» **HOW TO COMPLETE THIS TASK**:
In the entries below, find the lines that include "first" and give their number as the whole reply.

» **RECORDS PROVIDED**:

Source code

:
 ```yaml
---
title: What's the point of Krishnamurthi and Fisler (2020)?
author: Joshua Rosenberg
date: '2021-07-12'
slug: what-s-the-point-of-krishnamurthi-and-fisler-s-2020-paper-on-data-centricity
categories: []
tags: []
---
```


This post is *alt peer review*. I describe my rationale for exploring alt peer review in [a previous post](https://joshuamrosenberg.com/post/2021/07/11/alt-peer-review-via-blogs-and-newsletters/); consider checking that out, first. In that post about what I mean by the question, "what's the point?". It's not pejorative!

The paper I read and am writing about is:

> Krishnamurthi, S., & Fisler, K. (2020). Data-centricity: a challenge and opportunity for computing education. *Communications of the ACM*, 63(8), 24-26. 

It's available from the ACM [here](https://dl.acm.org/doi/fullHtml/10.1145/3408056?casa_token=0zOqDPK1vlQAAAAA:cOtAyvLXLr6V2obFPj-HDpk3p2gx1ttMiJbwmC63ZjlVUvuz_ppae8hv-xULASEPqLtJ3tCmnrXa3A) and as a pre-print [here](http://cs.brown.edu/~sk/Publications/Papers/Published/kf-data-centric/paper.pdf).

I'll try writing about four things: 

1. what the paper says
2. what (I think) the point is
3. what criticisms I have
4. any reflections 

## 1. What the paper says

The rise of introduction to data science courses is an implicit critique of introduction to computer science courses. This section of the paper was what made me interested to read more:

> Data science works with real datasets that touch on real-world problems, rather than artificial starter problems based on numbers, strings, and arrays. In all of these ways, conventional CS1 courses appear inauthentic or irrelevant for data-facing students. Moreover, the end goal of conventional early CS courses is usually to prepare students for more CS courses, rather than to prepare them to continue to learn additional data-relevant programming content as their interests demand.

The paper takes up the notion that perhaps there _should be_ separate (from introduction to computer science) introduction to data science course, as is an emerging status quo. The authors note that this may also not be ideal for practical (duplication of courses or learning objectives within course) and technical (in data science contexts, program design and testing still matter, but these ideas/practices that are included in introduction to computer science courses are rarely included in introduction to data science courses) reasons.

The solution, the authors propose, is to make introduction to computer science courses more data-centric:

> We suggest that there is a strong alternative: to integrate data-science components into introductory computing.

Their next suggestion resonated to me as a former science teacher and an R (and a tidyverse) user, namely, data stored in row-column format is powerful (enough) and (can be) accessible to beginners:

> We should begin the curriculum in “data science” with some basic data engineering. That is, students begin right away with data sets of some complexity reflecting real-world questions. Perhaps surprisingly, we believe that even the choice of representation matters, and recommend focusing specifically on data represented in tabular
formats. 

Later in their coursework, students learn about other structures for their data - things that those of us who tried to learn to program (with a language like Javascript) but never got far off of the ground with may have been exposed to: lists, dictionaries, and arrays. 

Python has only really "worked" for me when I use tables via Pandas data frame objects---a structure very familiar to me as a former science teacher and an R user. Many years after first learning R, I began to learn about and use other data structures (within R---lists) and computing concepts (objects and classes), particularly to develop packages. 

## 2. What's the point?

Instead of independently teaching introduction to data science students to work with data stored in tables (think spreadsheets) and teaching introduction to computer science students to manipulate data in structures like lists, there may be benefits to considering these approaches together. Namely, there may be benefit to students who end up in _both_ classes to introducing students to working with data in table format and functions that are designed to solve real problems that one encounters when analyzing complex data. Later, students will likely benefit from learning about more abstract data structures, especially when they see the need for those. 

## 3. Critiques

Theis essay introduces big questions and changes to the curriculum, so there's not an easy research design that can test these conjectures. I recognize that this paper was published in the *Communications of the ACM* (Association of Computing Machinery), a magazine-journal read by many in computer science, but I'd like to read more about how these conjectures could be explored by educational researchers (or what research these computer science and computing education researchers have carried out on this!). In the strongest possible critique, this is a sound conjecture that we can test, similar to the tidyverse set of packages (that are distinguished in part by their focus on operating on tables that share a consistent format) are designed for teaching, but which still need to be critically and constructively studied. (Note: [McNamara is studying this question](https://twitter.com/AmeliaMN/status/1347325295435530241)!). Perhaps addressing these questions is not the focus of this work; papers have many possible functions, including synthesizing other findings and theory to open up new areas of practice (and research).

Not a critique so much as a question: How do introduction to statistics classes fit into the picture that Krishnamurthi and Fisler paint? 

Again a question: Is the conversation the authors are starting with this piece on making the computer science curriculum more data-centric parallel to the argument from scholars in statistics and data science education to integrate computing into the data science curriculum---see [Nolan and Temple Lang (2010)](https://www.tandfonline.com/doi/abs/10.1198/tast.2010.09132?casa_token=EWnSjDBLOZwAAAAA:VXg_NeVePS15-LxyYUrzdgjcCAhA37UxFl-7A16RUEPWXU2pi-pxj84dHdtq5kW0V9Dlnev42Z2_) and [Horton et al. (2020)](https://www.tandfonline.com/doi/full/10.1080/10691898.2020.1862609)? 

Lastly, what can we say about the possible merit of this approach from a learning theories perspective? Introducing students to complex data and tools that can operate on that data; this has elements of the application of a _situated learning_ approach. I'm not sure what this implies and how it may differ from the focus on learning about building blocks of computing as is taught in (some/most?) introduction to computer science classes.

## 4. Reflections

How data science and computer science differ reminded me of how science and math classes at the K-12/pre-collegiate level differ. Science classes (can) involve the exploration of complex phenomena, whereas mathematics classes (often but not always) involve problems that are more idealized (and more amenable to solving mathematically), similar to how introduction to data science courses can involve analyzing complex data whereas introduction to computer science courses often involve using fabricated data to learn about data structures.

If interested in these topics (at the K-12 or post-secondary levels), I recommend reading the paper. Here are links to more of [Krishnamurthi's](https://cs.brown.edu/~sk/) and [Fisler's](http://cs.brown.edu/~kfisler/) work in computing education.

» **ANSWER SECTION**:
2